By Mia Abeyawardene & Alex Challies
Based on the critically-acclaimed novel by Angie Thomas, The Hate U Give follows 16-year-old Starr Carter, who witnesses the death of her friend Khalil at the hands of a police officer – a narrative that is all too familiar in the last decade.
The film opens with Starr and her siblings receiving ‘the talk’ from her father about how to behave around the police in order to stay out of trouble. This opening scene is so powerful because viewers are immediately shown that fear of police brutality and tensions around race are conversations that black children grow up with, preparing them for a seemingly inevitable experience and how to escape it alive. The advice that Starr’s father gives them follows from the Black Panther’s Ten Point Program, which outlines the philosophical views of the party and the rights that African Americans should have, but are denied.
Despite her father’s advice, Starr later finds herself in an altercation with a police officer, and her friend Khalil is murdered on suspicion of brandishing a gun – which is later found out to be a hairbrush.
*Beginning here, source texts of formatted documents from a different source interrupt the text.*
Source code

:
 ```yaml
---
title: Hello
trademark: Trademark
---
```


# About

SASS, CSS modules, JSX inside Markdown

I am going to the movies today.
Up till that point, Starr had led two seemingly distinct lives. One, in the neighbourhood that she grew up in with king lords and gang violence, and the other at a suburban predominantly white private school. After Khalil is shot her two worlds begin to collide. Starr becomes aware that if she testifies, the kinglords in Garden Heights may threaten her for being a snitch, while her white classmates will see her as a poor girl from a dangerous neighbourhood.
Following Khalil’s death, the media mainly focuses on the fact that Khalil was a drug dealer, rather than mourning his life and holding the officer who killed him accountable. Issa Rae, famously known for the hit series Insecure, plays a social activist who encourages Starr to speak out publicly. Recovering from the shock of the death of her friend, Starr is initially apprehensive. As the movie progresses, and tensions within Starr’s identity arise, we later see her finding her voice and channelling her frustration to shed light on the injustice facing her community, chanting through a bullhorn: “Khalil mattered because he lived! Khalil lived!”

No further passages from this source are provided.